─── THE DATA

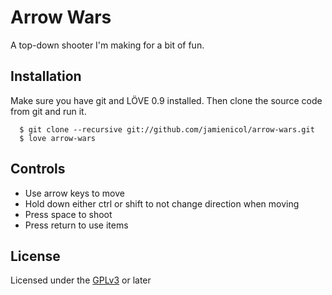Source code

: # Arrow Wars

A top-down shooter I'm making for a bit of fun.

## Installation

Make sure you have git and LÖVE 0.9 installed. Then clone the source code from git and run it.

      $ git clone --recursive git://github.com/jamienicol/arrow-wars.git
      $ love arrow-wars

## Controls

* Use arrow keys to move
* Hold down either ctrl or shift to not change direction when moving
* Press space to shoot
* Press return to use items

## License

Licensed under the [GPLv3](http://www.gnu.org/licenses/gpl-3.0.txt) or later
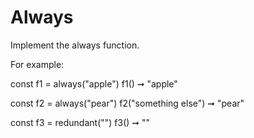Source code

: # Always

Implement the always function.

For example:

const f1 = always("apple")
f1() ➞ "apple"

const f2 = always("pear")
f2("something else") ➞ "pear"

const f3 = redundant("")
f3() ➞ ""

──────
─── THE DATA

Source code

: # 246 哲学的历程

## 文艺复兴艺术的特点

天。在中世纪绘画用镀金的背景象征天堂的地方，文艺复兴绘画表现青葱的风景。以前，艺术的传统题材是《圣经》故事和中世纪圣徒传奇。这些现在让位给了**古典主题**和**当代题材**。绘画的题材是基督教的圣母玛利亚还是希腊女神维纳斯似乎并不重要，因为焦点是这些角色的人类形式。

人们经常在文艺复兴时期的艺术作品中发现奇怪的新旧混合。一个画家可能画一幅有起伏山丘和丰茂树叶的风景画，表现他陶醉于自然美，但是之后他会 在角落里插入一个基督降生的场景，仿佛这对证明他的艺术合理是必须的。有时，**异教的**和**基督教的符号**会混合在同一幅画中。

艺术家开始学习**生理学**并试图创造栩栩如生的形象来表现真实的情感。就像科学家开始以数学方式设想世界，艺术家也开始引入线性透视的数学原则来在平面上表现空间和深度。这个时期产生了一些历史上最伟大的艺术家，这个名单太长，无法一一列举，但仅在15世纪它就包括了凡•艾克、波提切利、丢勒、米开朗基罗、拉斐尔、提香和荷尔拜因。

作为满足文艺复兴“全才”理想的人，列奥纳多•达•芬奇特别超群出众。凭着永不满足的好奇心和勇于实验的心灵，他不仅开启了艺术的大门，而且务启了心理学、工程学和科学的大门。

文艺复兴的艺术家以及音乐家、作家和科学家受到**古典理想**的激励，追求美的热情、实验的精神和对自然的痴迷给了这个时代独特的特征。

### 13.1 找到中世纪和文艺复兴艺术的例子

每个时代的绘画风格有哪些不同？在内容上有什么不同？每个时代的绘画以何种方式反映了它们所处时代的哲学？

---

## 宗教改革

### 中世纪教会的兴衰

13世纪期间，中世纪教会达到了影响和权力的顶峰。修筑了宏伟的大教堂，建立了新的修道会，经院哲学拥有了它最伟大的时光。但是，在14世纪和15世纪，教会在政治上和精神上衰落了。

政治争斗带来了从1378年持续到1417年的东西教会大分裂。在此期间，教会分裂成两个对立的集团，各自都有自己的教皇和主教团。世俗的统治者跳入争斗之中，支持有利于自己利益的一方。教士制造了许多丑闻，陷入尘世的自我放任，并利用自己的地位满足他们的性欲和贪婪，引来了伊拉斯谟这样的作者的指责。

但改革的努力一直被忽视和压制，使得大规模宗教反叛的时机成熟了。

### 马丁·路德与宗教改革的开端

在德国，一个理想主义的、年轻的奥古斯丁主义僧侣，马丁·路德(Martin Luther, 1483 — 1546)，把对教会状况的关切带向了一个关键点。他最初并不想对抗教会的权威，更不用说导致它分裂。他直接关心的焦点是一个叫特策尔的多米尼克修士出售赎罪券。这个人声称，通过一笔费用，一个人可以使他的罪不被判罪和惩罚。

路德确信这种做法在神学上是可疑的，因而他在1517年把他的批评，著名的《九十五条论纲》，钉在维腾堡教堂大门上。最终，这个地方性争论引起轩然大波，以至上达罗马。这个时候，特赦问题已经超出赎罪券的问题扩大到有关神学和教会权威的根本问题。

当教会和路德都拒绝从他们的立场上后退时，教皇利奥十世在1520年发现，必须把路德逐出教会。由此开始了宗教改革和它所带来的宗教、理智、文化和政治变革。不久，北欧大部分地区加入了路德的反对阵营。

──────
─── THE DATA

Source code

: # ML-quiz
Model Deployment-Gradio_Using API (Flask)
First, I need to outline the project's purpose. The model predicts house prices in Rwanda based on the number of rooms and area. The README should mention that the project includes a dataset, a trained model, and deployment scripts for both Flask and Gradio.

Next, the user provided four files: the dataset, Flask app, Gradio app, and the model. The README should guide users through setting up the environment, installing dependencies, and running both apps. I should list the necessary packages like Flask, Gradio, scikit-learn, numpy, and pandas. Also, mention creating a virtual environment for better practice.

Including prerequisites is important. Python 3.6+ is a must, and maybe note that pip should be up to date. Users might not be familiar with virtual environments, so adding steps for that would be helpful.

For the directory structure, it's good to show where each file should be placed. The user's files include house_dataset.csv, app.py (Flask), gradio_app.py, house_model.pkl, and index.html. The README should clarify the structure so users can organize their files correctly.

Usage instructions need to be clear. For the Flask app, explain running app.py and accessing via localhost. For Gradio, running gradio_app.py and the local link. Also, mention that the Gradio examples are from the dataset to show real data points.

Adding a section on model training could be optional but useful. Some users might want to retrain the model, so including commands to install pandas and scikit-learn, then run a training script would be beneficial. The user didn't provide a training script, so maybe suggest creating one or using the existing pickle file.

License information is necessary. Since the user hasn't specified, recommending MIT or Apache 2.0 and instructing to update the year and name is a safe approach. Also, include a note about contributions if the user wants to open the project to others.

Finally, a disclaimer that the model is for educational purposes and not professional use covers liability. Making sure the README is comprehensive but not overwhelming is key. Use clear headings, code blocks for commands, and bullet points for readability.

──────

Would you copy, unchanged, the stretch of the records above that begins at the line containing "For the directory" and ends at the line containing "Adding a section", and only that?

For the directory structure, it's good to show where each file should be placed. The user's files include house_dataset.csv, app.py (Flask), gradio_app.py, house_model.pkl, and index.html. The README should clarify the structure so users can organize their files correctly.

Usage instructions need to be clear. For the Flask app, explain running app.py and accessing via localhost. For Gradio, running gradio_app.py and the local link. Also, mention that the Gradio examples are from the dataset to show real data points.

Adding a section on model training could be optional but useful. Some users might want to retrain the model, so including commands to install pandas and scikit-learn, then run a training script would be beneficial. The user didn't provide a training script, so maybe suggest creating one or using the existing pickle file.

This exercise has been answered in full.